For Whom the Fraud Tolls

Telephone fraud has been going on for a long time. It became prevalent in the 1960s, when DTMF (Dual-Tone Multiple Frequency) dialing was being introduced to replace pulse dialing from then-current rotary phones.

Crafty individuals educated themselves and fabricated handheld red, black, and blue boxes that PBX hacking phone froudcould generate the necessary tones to alter the target phone system’s behavior. Soon they were placing calls around the globe for “free” from a local payphone. Instead of spending 30¢ per minute to talk to someone outside their dialing area, they could use that 30¢ to buy a gallon of gas, 3 cups of coffee, or 3-6 chocolate bars.
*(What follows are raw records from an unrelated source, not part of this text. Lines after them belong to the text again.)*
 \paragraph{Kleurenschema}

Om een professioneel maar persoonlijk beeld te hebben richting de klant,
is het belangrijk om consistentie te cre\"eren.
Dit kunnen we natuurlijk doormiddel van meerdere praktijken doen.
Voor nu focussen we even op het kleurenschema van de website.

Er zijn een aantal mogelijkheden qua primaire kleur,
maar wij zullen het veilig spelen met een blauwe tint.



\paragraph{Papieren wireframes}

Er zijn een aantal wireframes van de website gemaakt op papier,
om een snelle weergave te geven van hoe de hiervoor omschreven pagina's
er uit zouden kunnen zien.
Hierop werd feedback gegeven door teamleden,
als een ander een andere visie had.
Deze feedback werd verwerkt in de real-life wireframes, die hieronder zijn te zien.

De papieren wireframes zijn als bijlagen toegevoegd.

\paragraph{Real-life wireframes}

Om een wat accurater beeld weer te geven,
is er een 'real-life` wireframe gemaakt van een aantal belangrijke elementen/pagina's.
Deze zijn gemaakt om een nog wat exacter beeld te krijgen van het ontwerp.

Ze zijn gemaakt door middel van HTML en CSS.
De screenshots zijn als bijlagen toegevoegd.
In other words, long-distance telephone service was outrageously expensive.

This practice came to be known as phreaking: phone, frequency, and freak. All of the hip hackers were into it.

Technological revenge

By the mid-1980s phone companies had pretty well eliminated access to these control tones from a normal telephone, but the computer-age was upon us. The phreaks evolved from phone-hackers into computer-hackers. Suddenly, PBX (Private Branch Exchange) systems for Enterprises changed from analog to digital and hacking PBXs became all the rage. As more companies caught on and secured their PBXs the fad faded.


Nowadays hackers are going after the PBXs in Mom-and-Pop businesses and SMBs because nobody is informing the owners about the need to secure their systems. If you think you don’t have a PBX, think again. That VoIP (Voice over Internet Protocol) service you installed is a virtual PBX.
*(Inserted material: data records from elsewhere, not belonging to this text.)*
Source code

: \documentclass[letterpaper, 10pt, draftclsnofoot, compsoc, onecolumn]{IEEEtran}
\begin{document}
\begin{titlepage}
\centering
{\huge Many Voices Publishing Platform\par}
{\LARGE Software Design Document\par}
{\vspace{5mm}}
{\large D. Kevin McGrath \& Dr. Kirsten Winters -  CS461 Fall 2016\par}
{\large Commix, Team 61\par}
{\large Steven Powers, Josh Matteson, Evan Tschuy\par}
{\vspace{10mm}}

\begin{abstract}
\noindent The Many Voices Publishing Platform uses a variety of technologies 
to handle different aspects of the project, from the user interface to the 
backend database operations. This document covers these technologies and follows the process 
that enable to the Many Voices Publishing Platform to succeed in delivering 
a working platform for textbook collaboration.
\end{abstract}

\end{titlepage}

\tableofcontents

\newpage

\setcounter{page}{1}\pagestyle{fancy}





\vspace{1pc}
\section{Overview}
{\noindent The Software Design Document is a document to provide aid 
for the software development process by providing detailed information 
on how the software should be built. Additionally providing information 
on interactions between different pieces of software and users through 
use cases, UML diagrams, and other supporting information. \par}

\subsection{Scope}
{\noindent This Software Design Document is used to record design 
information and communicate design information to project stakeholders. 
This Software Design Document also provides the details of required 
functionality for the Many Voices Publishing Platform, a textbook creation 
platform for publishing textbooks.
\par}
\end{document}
These hackers gain access to a system without even knowing who owns it, and the strategy is to log in at night or on weekends when they assume usage is low and no one will notice. With high-speed computers they’ve been known to generate 220 minutes’ worth of phone calls per minute. In one case they hacked a taxi company and, while the hack was spotted quickly because taxis are 24-hour operations, the telephone company took 5 long hours to agree to disable the service. During that time, hackers charged up $14,000 in billing, which the victim taxi company had to pay.

How does it work?

The hackers set up a premium (1-900) phone number in another country that charges a high rate per minute. They then hack into an unguarded local PBX, placing thousands of calls per hour to their premium number. It is an incredibly easy fraud since international telephone agreements stipulate that all international telephone calls will be paid for. This must be so because the calls cost the carrier money, and denying them payment, even for carrying a fraudulent call they are unaware of, would compromise the whole international billing system.
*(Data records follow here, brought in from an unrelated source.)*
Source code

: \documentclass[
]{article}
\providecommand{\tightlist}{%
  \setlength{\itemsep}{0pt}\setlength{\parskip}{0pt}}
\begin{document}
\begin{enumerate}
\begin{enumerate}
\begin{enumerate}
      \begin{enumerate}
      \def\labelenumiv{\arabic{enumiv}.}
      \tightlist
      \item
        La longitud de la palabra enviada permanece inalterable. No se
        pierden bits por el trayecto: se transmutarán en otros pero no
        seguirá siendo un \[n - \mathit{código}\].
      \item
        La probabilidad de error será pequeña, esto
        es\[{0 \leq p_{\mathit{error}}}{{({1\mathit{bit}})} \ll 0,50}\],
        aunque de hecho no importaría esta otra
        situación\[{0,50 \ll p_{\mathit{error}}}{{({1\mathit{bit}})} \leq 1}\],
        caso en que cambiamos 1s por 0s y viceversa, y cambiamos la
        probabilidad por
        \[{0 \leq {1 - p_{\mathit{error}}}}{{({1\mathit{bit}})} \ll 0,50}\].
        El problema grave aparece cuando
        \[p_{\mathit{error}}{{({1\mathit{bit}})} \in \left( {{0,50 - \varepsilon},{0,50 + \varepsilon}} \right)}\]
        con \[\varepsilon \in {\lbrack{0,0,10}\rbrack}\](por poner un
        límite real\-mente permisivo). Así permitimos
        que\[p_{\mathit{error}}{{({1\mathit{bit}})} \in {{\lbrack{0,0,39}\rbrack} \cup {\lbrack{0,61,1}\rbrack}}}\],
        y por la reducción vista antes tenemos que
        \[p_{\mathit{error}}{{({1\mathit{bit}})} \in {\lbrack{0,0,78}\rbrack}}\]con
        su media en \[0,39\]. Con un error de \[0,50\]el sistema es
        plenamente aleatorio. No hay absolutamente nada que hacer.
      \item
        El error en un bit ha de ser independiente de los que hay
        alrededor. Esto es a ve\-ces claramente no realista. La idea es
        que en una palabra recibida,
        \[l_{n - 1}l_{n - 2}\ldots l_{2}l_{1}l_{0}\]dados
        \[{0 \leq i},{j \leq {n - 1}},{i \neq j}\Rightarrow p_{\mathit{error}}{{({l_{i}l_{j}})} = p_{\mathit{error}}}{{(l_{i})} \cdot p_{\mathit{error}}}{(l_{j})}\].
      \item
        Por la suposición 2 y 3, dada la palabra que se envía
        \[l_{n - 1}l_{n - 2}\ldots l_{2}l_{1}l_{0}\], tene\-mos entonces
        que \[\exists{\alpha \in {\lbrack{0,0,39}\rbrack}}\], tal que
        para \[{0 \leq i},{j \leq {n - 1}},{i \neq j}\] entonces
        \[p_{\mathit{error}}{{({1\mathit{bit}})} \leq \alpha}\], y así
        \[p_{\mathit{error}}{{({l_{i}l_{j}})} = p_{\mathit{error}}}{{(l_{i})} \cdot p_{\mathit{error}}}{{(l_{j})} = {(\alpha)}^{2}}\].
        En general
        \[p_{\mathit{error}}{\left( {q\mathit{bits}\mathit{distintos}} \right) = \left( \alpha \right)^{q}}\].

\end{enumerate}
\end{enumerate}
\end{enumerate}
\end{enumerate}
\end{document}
And who pays? The owner of the Hosted PBX system, of course! This is usually a condition upon which they can possess a PBX system in the first place and must agree to pay for all calls generated by it.

What can I do?

Protect yourself. First of all, as you can see from the above example, there’s very little incentive for the telephone company to help you when you’re PBX has been hijacked. They’re making a great deal of money so any forthcoming solutions may be slow.

There are a number of simple steps you can take. First, limit the number of administrator accounts to your Hosted PBX system and change those passwords often. People are often the weakest security link, so train them accordingly. Restrict access to international calls and toll service calls, if possible. Make sure your system is secured with multiple redundancies and 24/7 monitoring through a reputable provider that actually staffs experts to watch the performance of your network, day and night.

Six-figure liability

Surprisingly, there are no laws to protect you against telephone fraud in the same way you are protected against credit card fraud. Assuming something like that is in place to protect you is just the first step on the road to financial ruin. If someone runs up a quarter of a million dollars in telephone bills on your system one weekend, you are going to have to pay.

Take some time today to talk to your IT specialists to find out how your PBX is protected. Consult with your Hosted PBX VoIP provider to make sure strategies are in place to protect you. And most of all, think about your reputation since most of these Premium telephone numbers are identified with fun names like ‘Hot Sex’ and ‘Psychic Hotlines’.

Wait until the newspapers get a hold of that!